Return the run of lines below that opens with the line containing "Os campos em" and closes with the line containing "stored in disk", keeping each one exact.

Stored data
Segment Open
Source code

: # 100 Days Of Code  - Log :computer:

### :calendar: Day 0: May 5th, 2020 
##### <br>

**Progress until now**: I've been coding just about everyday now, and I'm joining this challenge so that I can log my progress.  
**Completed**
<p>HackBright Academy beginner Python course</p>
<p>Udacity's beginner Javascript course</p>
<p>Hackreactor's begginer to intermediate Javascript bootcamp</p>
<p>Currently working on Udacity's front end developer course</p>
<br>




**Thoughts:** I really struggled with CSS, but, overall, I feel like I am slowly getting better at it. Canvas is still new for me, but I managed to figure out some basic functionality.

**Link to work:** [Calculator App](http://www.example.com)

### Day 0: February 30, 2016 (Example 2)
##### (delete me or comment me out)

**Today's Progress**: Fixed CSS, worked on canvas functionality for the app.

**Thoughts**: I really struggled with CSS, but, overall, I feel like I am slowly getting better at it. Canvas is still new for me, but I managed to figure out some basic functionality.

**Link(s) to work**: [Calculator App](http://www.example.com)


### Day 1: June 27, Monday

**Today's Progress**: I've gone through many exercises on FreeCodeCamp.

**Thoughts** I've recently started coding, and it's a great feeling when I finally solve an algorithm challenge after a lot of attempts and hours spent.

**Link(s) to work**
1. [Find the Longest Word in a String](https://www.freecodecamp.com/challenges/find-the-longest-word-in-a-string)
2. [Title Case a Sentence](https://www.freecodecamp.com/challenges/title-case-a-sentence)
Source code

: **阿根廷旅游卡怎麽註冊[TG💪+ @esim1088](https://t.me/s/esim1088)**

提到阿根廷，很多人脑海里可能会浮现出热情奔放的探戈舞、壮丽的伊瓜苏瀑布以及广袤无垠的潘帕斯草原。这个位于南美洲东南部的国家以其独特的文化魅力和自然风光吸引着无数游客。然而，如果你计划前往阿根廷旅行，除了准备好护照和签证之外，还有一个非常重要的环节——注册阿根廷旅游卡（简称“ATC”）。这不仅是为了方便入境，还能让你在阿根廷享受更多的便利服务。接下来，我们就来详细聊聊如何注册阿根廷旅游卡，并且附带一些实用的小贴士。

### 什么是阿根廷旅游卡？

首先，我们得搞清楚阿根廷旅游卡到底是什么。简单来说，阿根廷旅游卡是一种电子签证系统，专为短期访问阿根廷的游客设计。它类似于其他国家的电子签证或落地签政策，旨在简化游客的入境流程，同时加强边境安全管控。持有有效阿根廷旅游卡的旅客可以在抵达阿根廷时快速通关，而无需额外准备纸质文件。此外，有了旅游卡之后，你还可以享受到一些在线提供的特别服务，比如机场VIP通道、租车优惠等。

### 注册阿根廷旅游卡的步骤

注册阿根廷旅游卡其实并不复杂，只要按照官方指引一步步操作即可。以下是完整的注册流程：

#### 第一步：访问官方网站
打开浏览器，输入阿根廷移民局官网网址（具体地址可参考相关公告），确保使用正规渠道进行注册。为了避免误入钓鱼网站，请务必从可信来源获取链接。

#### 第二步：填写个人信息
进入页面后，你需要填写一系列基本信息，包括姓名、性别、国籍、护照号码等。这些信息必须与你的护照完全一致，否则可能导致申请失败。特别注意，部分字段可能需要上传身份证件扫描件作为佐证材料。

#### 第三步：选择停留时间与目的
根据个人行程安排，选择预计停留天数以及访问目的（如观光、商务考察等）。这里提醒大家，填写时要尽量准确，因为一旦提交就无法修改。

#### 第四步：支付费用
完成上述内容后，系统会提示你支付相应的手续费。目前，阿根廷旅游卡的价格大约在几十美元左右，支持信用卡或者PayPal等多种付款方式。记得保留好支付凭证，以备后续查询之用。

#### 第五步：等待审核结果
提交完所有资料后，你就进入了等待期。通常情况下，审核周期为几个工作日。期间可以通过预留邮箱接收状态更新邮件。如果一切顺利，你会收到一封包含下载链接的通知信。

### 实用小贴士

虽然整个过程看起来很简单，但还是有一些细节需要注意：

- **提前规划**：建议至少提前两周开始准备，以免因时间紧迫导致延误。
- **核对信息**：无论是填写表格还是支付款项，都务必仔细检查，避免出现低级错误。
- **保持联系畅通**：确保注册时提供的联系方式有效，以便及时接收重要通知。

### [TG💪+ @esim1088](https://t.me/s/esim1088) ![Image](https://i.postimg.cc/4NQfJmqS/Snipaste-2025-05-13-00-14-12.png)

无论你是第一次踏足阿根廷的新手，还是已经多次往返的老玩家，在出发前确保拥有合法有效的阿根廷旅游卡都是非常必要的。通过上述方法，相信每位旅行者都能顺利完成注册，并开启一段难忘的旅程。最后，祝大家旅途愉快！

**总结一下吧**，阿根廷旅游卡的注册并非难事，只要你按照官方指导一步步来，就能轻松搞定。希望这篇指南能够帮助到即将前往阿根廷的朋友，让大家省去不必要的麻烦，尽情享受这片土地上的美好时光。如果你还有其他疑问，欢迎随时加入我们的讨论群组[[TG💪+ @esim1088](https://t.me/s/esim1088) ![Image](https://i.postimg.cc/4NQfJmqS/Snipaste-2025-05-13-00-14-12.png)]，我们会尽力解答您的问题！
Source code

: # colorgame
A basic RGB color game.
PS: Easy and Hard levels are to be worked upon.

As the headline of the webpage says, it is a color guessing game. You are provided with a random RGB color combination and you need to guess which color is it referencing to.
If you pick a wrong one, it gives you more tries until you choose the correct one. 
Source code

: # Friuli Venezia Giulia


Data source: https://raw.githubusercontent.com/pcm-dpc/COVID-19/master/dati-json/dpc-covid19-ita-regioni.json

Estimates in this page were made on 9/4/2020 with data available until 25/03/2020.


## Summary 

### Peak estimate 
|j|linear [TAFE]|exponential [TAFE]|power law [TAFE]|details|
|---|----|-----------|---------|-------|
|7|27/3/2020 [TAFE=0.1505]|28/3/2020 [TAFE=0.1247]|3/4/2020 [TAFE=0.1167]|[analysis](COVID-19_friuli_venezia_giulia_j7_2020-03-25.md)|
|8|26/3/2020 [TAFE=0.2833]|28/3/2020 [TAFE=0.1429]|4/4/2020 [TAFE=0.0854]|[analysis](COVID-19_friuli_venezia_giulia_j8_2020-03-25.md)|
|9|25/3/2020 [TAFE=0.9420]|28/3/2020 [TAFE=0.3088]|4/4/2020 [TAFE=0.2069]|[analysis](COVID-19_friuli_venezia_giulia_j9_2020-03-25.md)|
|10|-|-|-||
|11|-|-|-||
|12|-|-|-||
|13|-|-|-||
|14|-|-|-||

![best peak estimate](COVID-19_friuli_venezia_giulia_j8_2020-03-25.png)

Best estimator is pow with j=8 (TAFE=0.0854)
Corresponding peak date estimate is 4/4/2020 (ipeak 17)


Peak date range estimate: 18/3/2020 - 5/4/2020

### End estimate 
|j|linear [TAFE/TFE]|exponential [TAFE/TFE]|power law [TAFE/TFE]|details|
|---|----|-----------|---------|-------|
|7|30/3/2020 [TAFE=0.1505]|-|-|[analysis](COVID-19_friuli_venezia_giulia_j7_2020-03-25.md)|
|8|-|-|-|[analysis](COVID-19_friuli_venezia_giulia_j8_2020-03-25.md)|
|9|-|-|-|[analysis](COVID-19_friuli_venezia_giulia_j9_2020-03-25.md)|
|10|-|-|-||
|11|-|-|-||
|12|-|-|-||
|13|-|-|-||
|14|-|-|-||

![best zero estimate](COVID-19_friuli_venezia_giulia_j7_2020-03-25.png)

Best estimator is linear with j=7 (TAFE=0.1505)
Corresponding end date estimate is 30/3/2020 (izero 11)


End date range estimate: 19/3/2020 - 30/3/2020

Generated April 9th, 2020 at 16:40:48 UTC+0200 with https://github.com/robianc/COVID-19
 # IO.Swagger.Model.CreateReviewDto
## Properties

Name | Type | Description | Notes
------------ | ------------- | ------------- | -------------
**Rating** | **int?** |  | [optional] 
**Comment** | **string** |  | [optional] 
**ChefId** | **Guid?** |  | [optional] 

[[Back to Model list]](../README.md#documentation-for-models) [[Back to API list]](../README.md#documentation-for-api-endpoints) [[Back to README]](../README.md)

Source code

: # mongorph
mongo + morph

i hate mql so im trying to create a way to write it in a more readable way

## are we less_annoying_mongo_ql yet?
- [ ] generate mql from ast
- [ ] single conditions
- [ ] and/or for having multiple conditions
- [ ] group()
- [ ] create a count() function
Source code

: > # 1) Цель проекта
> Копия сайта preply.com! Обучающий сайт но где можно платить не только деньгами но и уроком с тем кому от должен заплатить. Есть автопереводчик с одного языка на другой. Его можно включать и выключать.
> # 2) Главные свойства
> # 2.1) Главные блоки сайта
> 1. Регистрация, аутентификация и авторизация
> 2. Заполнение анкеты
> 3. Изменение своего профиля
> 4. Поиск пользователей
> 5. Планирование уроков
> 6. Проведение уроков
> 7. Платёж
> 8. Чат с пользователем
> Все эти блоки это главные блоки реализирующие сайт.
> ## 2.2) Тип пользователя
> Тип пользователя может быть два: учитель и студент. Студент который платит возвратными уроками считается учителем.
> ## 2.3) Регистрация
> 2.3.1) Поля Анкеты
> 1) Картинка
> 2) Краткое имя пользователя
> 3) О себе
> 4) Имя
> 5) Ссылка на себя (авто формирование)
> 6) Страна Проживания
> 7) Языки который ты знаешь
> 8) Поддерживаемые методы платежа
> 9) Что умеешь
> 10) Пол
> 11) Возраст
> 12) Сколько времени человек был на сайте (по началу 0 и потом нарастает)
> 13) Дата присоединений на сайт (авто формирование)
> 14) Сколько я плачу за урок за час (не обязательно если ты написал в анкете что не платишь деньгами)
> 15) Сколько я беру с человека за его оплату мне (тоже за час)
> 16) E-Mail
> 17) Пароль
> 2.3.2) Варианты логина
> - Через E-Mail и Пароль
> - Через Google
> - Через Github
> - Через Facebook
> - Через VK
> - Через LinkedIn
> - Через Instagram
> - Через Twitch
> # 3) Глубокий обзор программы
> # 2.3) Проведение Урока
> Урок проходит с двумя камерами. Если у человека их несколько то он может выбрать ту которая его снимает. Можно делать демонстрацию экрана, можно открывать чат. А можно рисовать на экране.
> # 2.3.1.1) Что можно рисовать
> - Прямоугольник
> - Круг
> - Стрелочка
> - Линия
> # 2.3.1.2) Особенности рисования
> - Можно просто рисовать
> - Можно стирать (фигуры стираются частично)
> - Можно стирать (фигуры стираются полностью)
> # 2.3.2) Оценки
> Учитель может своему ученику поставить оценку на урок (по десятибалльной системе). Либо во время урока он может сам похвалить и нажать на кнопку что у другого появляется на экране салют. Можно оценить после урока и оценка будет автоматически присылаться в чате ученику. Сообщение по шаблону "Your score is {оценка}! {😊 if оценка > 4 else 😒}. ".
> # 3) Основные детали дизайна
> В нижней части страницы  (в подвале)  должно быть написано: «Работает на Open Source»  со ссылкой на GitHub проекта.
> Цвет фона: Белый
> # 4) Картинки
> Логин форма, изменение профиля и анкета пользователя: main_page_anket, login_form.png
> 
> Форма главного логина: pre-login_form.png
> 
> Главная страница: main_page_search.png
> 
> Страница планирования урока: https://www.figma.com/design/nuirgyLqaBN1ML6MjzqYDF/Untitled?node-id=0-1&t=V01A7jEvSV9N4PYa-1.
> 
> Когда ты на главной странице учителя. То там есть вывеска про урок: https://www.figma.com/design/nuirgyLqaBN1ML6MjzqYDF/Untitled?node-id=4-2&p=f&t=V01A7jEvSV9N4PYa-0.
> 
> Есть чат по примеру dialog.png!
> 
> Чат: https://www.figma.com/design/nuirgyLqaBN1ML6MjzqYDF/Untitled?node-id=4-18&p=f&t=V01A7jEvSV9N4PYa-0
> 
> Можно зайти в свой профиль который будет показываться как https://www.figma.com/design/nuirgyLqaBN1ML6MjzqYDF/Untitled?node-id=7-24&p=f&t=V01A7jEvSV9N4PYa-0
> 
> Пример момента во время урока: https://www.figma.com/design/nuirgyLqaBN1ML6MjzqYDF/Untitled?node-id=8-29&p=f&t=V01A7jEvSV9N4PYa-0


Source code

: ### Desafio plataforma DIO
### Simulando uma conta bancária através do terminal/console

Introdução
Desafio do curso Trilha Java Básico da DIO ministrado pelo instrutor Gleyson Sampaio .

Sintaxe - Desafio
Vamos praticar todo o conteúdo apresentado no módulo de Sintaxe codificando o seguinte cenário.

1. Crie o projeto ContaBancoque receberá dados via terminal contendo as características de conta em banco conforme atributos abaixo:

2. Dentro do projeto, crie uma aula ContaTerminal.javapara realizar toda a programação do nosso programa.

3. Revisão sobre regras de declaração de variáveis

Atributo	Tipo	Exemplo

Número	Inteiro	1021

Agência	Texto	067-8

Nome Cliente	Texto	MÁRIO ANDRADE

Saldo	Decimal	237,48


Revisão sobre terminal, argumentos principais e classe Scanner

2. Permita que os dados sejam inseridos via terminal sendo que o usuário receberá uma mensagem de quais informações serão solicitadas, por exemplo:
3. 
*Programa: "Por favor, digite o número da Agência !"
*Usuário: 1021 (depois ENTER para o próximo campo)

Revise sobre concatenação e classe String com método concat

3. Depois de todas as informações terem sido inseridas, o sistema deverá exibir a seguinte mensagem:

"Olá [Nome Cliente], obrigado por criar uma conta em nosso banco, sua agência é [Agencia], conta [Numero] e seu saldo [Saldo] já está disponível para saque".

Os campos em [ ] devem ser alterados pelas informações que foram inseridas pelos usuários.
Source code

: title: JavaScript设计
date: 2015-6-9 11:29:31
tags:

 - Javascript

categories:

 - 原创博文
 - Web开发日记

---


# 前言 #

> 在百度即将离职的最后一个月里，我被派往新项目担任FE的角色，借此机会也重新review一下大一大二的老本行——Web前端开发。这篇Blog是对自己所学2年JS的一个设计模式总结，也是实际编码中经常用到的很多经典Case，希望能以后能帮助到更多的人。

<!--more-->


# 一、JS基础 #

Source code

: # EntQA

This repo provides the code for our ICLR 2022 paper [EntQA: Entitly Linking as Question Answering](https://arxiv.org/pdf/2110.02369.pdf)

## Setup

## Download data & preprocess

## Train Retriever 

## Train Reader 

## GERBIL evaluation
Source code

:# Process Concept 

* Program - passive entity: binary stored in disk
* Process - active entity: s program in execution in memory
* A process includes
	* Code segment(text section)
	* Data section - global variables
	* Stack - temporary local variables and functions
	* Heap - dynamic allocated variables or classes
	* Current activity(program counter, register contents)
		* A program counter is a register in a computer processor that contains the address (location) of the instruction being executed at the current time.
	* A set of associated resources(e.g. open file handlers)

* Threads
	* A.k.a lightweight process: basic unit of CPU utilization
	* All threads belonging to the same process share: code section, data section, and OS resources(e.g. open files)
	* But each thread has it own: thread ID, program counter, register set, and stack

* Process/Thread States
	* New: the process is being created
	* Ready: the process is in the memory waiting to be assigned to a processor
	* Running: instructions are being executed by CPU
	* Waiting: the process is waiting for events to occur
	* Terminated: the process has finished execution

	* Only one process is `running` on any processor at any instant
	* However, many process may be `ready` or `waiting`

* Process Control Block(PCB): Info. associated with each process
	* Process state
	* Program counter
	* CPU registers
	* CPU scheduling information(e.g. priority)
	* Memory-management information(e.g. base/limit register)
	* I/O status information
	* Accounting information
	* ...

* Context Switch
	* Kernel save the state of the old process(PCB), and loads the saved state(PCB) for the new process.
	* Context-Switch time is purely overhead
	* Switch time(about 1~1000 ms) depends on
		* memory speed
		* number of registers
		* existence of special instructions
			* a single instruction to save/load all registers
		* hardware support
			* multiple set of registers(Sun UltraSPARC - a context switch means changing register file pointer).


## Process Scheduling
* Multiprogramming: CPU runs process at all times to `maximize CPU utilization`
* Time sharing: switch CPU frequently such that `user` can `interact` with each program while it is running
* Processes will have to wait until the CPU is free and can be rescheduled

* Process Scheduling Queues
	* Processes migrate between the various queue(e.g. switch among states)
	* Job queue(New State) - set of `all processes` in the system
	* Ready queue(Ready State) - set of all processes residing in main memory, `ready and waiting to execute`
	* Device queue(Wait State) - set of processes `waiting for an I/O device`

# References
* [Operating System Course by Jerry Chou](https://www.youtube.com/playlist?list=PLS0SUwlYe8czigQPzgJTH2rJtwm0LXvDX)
Segment Closed
SOLUTION FOR THIS TASK:
Os campos em [ ] devem ser alterados pelas informações que foram inseridas pelos usuários.
Source code

: title: JavaScript设计
date: 2015-6-9 11:29:31
tags:

 - Javascript

categories:

 - 原创博文
 - Web开发日记

---


# 前言 #

> 在百度即将离职的最后一个月里，我被派往新项目担任FE的角色，借此机会也重新review一下大一大二的老本行——Web前端开发。这篇Blog是对自己所学2年JS的一个设计模式总结，也是实际编码中经常用到的很多经典Case，希望能以后能帮助到更多的人。

<!--more-->


# 一、JS基础 #

Source code

: # EntQA

This repo provides the code for our ICLR 2022 paper [EntQA: Entitly Linking as Question Answering](https://arxiv.org/pdf/2110.02369.pdf)

## Setup

## Download data & preprocess

## Train Retriever 

## Train Reader 

## GERBIL evaluation
Source code

:# Process Concept 

* Program - passive entity: binary stored in disk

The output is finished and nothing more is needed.